→ **What the task requires**
Once you find the line with "date를 얻을 수 있음" in the data that follows, repeat it and every line after it exactly, through the line with "발생하여 속도가 느림".

Stored items from a collection:
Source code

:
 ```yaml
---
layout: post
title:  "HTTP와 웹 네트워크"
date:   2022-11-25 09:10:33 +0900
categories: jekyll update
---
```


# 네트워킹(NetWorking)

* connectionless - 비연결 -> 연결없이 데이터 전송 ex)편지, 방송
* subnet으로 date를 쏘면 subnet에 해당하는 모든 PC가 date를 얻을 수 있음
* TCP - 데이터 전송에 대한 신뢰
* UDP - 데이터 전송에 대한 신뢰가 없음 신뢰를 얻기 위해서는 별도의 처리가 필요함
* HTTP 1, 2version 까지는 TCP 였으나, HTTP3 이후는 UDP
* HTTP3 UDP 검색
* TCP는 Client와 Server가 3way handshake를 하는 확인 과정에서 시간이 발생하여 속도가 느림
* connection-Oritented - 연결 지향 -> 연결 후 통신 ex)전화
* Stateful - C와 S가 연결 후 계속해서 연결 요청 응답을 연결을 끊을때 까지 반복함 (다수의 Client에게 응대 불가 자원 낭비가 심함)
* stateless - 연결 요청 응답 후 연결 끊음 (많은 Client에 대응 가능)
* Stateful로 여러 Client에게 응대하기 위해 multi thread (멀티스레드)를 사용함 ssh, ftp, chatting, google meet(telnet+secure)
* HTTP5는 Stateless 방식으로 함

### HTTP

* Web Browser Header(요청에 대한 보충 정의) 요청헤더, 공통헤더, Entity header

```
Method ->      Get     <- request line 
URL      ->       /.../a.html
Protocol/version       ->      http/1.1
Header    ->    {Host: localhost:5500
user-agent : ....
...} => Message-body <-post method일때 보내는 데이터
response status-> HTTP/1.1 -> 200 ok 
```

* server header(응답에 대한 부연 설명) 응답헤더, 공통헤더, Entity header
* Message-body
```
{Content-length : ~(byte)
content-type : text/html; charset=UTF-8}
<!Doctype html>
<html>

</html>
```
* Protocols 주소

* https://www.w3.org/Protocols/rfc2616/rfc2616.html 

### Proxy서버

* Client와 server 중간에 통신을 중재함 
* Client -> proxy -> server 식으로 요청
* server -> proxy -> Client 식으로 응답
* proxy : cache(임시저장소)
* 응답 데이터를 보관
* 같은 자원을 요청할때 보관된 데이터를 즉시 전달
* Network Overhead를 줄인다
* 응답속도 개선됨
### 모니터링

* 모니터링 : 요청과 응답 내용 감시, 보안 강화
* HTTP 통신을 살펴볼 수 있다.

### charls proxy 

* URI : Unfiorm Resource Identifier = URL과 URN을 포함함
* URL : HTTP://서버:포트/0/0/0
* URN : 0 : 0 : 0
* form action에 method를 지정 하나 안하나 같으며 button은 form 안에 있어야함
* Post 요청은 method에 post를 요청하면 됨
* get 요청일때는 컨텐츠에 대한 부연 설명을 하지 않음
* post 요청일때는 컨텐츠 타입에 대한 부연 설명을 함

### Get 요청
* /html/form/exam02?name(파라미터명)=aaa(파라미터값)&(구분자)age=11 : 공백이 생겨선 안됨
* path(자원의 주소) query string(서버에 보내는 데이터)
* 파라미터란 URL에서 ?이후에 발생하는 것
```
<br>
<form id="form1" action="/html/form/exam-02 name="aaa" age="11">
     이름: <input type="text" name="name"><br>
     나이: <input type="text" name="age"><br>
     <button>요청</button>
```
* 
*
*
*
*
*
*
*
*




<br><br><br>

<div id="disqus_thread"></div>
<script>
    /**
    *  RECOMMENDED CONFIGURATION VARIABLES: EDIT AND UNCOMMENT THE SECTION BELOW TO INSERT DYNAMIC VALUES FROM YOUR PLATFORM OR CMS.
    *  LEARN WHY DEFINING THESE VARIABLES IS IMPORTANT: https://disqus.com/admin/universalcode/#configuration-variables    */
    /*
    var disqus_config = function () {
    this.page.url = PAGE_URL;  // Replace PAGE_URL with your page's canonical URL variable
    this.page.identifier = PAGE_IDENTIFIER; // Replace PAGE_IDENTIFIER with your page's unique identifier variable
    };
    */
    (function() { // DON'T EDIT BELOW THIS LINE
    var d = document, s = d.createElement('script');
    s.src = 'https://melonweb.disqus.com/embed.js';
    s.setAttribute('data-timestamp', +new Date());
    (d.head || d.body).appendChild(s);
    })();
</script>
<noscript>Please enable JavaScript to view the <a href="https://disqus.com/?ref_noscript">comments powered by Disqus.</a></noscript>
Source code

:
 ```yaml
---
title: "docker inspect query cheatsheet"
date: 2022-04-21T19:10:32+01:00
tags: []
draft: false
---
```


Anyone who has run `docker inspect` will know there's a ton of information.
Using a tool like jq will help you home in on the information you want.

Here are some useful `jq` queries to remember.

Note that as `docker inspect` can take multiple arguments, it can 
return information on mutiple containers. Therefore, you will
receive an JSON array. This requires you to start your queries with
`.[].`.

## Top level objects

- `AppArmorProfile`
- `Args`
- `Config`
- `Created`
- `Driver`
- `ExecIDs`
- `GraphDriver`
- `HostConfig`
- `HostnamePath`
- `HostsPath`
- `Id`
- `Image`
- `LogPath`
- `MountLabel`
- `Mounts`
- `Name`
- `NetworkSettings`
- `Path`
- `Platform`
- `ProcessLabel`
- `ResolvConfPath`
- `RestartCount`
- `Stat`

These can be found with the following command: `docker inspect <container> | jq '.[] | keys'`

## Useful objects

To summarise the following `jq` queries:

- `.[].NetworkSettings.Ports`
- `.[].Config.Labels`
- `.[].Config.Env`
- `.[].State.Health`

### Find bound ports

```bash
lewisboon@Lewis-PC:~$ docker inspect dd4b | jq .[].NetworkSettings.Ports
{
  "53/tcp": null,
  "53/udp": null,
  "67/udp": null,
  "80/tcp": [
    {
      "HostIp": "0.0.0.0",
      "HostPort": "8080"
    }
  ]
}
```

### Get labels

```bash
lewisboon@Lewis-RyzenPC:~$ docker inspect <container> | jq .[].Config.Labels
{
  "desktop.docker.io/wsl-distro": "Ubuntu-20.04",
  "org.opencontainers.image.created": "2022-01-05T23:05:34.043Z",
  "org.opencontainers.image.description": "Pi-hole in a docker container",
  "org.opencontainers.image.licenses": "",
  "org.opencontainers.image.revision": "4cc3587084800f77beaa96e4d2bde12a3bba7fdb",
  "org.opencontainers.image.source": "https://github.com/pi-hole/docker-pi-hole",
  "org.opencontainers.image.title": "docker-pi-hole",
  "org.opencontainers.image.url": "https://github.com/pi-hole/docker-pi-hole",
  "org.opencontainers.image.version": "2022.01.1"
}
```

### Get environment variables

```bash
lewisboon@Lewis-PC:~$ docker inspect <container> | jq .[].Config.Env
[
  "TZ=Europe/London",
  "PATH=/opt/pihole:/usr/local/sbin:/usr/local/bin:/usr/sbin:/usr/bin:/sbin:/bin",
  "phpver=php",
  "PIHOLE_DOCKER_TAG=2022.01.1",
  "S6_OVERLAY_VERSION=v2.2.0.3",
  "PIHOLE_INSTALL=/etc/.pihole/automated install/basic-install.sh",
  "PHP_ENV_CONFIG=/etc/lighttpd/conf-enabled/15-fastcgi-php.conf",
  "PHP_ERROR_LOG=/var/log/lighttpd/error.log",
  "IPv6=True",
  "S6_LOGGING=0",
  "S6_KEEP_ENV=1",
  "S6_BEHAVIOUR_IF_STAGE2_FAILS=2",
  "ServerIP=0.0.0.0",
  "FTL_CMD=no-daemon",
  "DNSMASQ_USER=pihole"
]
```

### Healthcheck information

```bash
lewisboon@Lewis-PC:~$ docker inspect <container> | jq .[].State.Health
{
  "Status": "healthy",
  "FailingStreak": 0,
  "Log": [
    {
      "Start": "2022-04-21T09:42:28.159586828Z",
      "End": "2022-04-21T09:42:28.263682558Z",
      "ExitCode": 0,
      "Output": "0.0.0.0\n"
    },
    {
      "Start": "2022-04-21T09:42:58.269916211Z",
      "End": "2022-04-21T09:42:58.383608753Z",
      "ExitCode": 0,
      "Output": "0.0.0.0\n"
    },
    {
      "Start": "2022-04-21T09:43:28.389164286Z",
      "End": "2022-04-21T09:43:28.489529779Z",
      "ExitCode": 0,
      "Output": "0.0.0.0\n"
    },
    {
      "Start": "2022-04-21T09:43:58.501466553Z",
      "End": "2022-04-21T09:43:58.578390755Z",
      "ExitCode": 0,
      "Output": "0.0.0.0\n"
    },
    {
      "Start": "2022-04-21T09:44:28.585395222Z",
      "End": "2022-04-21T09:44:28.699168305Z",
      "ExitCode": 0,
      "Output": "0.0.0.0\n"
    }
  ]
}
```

→ **Reply**
* subnet으로 date를 쏘면 subnet에 해당하는 모든 PC가 date를 얻을 수 있음
* TCP - 데이터 전송에 대한 신뢰
* UDP - 데이터 전송에 대한 신뢰가 없음 신뢰를 얻기 위해서는 별도의 처리가 필요함
* HTTP 1, 2version 까지는 TCP 였으나, HTTP3 이후는 UDP
* HTTP3 UDP 검색
* TCP는 Client와 Server가 3way handshake를 하는 확인 과정에서 시간이 발생하여 속도가 느림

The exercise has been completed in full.